2024 has been surprising, full of new experiences and unexpected detours. I’ve made friends, joined communities, contributed, reflected, and learned. I am exceedingly grateful for this year. As I look back, I want to share not only what I’ve learned, but how I intend to use those learnings in the new year. 2025 is brimming with possibility, and some exciting developments are already in motion.
I am at home in pages and words
Taking 6 months away from work was an audacious step for me. I wanted to use this time well, so I wrote down some goals. Among them - building a writing practice, primarily through this Substack. Doing this has been transformational. I’ve reconnected to a love of language that wasn’t so tangible before. I have a new outlet for reflection and storytelling, and a lovely group of folks who enjoy my cobbled together musings. I’m not sure how to quantify improvement, but it feels like my output is more consistent, fluid, and cohesive.
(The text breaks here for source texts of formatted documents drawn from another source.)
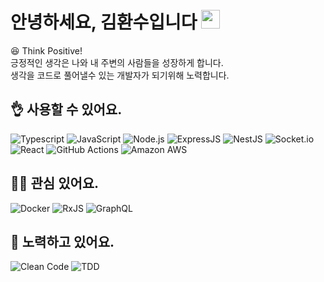 # 안녕하세요, 김환수입니다 <img src="https://media.giphy.com/media/hvRJCLFzcasrR4ia7z/giphy.gif" width="30px">

😆 Think Positive!  
긍정적인 생각은 나와 내 주변의 사람들을 성장하게 합니다.  
생각을 코드로 풀어낼수 있는 개발자가 되기위해 노력합니다.  

## 👌 사용할 수 있어요.

![Typescript](https://img.shields.io/badge/Typescript-%2320232a.svg?style=flat-square&logo=typescript&logoColor=3178C6)
![JavaScript](https://img.shields.io/badge/Javascript-%2320232a.svg?style=flat-square&logo=javascript&logoColor=F7DF1E)
![Node.js](https://img.shields.io/badge/node.js-%2320232a.svg?style=flat-square&logo=node.js&logoColor=339933)
![ExpressJS](https://img.shields.io/badge/ExpressJS-%2320232a.svg?style=flat-square&logo=express&logoColor=EBEBEB)
![NestJS](https://img.shields.io/badge/NestJS-%2320232a.svg?style=flat-square&logo=nestjs&logoColor=E0234E)
![Socket.io](https://img.shields.io/badge/Socket.io-%2320232a?style=flat-square&logo=socket.io&logoColor=EBEBEB)
![React](https://img.shields.io/badge/React-%2320232a.svg?style=flat-square&logo=react&logoColor=#61DAFB)
![GitHub Actions](https://img.shields.io/badge/Github_Actions-%2320232a.svg?style=flat-square&logo=githubactions&logoColor=2088FF)
![Amazon AWS](https://img.shields.io/badge/Amazon_AWS-%2320232a.svg?style=flat-square&logo=amazon-aws&logoColor=FF7800)

## 👨‍💻 관심 있어요.

![Docker](https://img.shields.io/badge/Docker-%2320232a.svg?style=flat-square&logo=docker&logoColor=#2496ED)
![RxJS](https://img.shields.io/badge/Rxjs-%2320232a.svg?style=flat-square&logo=reactivex&logoColor=E0098A)
![GraphQL](https://img.shields.io/badge/-GraphQL-%2320232a?style=flat-square&logo=graphql&logoColor=E10098)

## 🧐 노력하고 있어요.

![Clean Code](https://img.shields.io/badge/Clean_Code-%2320232a.svg?style=flat-square&logo=Textpattern&logoColor=FFFFFF)
![TDD](https://img.shields.io/badge/Test_Driven_Development-%2320232a.svg?style=flat-square&logo=FutureLearn&logoColor=FFFFFF)
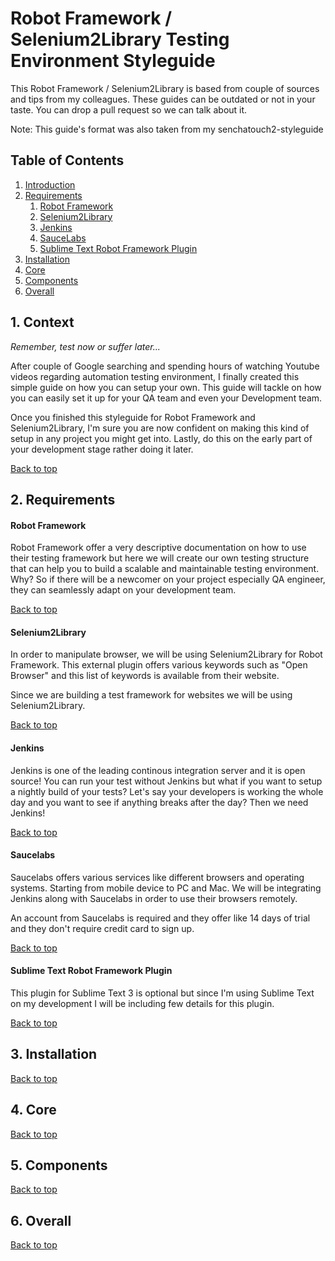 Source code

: # Robot Framework / Selenium2Library Testing Environment Styleguide

This Robot Framework / Selenium2Library is based from couple of sources and tips from my colleagues. These guides can be outdated or not in your taste. You can drop a pull request so we can talk about it.

Note: This guide's format was also taken from my senchatouch2-styleguide

## Table of Contents

1. [Introduction](#1-context)
2. [Requirements](#2-requirements)
    1. [Robot Framework](#robot-framework)
    2. [Selenium2Library](#selenium2library)
    3. [Jenkins](#jenkins)
    4. [SauceLabs](#saucelabs)
    5. [Sublime Text Robot Framework Plugin](#sublime-text-robot-framework-plugin)
3. [Installation](#3-installation)
4. [Core](#4-core)
5. [Components](#5-components)
6. [Overall](#6-overall)

## 1. Context

*Remember, test now or suffer later...*

After couple of Google searching and spending hours of watching Youtube videos regarding automation testing environment, I finally created this simple guide on how you can setup your own. This guide will tackle on how you can easily set it up for your QA team and even your Development team.

Once you finished this styleguide for Robot Framework and Selenium2Library, I'm sure you are now confident on making this kind of setup in any project you might get into. Lastly, do this on the early part of your development stage rather doing it later.



[Back to top](#table-of-contents)


## 2. Requirements

#### Robot Framework
Robot Framework offer a very descriptive documentation on how to use their testing framework but here we will create our own testing structure that can help you to build a scalable and maintainable testing environment. Why? So if there will be a newcomer on your project especially QA engineer, they can seamlessly adapt on your development team.

[Back to top](#table-of-contents)

#### Selenium2Library
In order to manipulate browser, we will be using Selenium2Library for Robot Framework. This external plugin offers various keywords such as "Open Browser" and this list of keywords is available from their website.

Since we are building a test framework for websites we will be using Selenium2Library.

[Back to top](#table-of-contents)

#### Jenkins

Jenkins is one of the leading continous integration server and it is open source! You can run your test without Jenkins but what if you want to setup a nightly build of your tests? Let's say your developers is working the whole day and you want to see if anything breaks after the day? Then we need Jenkins!


[Back to top](#table-of-contents)

#### Saucelabs

Saucelabs offers various services like different browsers and operating systems. Starting from mobile device to PC and Mac. We will be integrating Jenkins along with Saucelabs in order to use their browsers remotely.

An account from Saucelabs is required and they offer like 14 days of trial and they don't require credit card to sign up.

[Back to top](#table-of-contents)

#### Sublime Text Robot Framework Plugin

This plugin for Sublime Text 3 is optional but since I'm using Sublime Text on my development I will be including few details for this plugin.

[Back to top](#table-of-contents)

## 3. Installation

[Back to top](#table-of-contents)


## 4. Core

[Back to top](#table-of-contents)


## 5. Components

[Back to top](#table-of-contents)


## 6. Overall

[Back to top](#table-of-contents)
I feel prepared to take on loner writing projects and I’ve found joy in editing the work of others.
In the coming year, writing will continue to be a focus area, both personally and professionally. I suspect the distinction there may become increasingly blurry. The memoir concept is still a long term objective, but I know I need help with structure and development. I will be searching for a writing partner and mentor, someone to take the journey with me. I don’t know exactly what this looks like, but my intuition tells me it’s the next logical step.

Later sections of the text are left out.